HARRISBURG, Pa., Sept. 18 /PRNewswire-USNewswire/ -- Pennsylvania policymakers are putting the final touches on a $27.945 billion budget deal. While the total spending is higher than we might have liked, for Pennsylvania's business community the budget is an acceptable compromise. Pennsylvania businesses have been fearful that high state spending would mean even higher state taxes on our job creators.

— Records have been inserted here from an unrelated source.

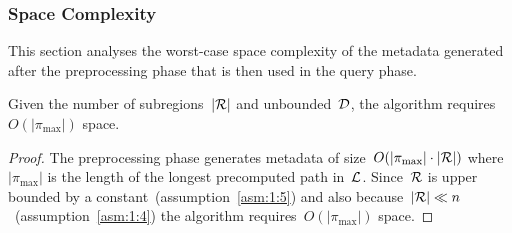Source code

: \documentclass[a4paper]{report}
\begin{document}
%
%
%
\subsubsection{Space Complexity}
This section analyses the worst-case space complexity of the metadata generated after the preprocessing phase that is then used in the query phase.
\vspace{2mm}
\begin{lemma}
	Given the number of subregions~$|\mathcal{R}|$ and unbounded~$\mathcal{D}$, the algorithm requires~$O(|\pi_{\text{max}}|)$ space.
\end{lemma}
\begin{proof}
	The preprocessing phase generates metadata of size~$O(|\pi_{\text{max}}| \cdot |\mathcal{R}|)$ where $|\pi_{\text{max}}|$ is the length of the longest precomputed path in~$\mathcal{L}$. Since~$\mathcal{R}$ is upper bounded by a constant~(assumption~\ref{asm:1:5}) and also because~$|\mathcal{R}| \ll n$~(assumption~\ref{asm:1:4}) the algorithm requires~$O(|\pi_{\text{max}}|)$ space.
\end{proof}
\end{document}
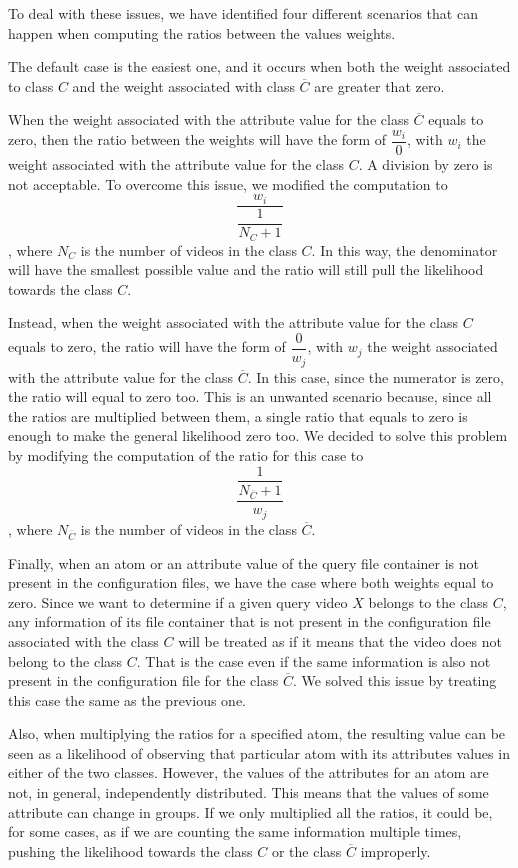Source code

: To deal with these issues, we have identified four different scenarios that can happen when computing the ratios between the values weights.

The default case is the easiest one, and it occurs when both the weight associated to class $C$ and the weight associated with class $\overline{C}$ are greater that zero.

When the weight associated with the attribute value for the class $\overline{C}$ equals to zero, then the ratio between the weights will have the form of $ \dfrac{w_{i}}{0} $, with $w_{i}$ the weight associated with the attribute value for the class $C$. A division by zero is not acceptable. To overcome this issue, we modified the computation to $$ \dfrac{w_{i}}{\dfrac{1}{N_{C} + 1}} $$, where $N_{C}$ is the number of videos in the class $C$. In this way, the denominator will have the smallest possible value and the ratio will still pull the likelihood towards the class $C$.

Instead, when the weight associated with the attribute value for the class $C$ equals to zero, the ratio will have the form of $ \dfrac{0}{w_{j}} $, with $w_{j}$ the weight associated with the attribute value for the class $\overline{C}$. In this case, since the numerator is zero, the ratio will equal to zero too. This is an unwanted scenario because, since all the ratios are multiplied between them, a single ratio that equals to zero is enough to make the general likelihood zero too. We decided to solve this problem by modifying the computation of the ratio for this case to $$ \dfrac{\dfrac{1}{N_{\overline{C}} + 1}}{w_{j}} $$, where $N_{\overline{C}}$ is the number of videos in the class $\overline{C}$.

Finally, when an atom or an attribute value of the query file container is not present in the configuration files, we have the case where both weights equal to zero. Since we want to determine if a given query video $X$ belongs to the class $C$, any information of its file container that is not present in the configuration file associated with the class $C$ will be treated as if it means that the video does not belong to the class $C$. That is the case even if the same information is also not present in the configuration file for the class $\overline{C}$. We solved this issue by treating this case the same as the previous one.

Also, when multiplying the ratios for a specified atom, the resulting value can be seen as a likelihood of observing that particular atom with its attributes values in either of the two classes. However, the values of the attributes for an atom are not, in general, independently distributed. This means that the values of some attribute can change in groups. If we only multiplied all the ratios, it could be, for some cases, as if we are counting the same information multiple times, pushing the likelihood towards the class $C$ or the class $\overline{C}$ improperly.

From a tax perspective, there is good news for the business community:

  • No Personal Income Tax (PIT) increase that applies also to businesses organized as sole proprietorships, partnerships, joint ventures, S-Corps, or LLCs.
  • No insurance premium tax.
  • No sales tax on business services such as accounting, legal, or information technology, as had been raised in negotiations.
  • No natural gas severance tax.
  • Increase of the Net Operating Loss (NOL) deduction limit from 12.5% to 15%.
  • Increase of the Sales Factor component of the Corporate Net Income Tax (CNI) apportionment from 70% to 85%.
  • Increase of the Capital Stock & Franchise Taxes (CSFT) to exemption $160,000.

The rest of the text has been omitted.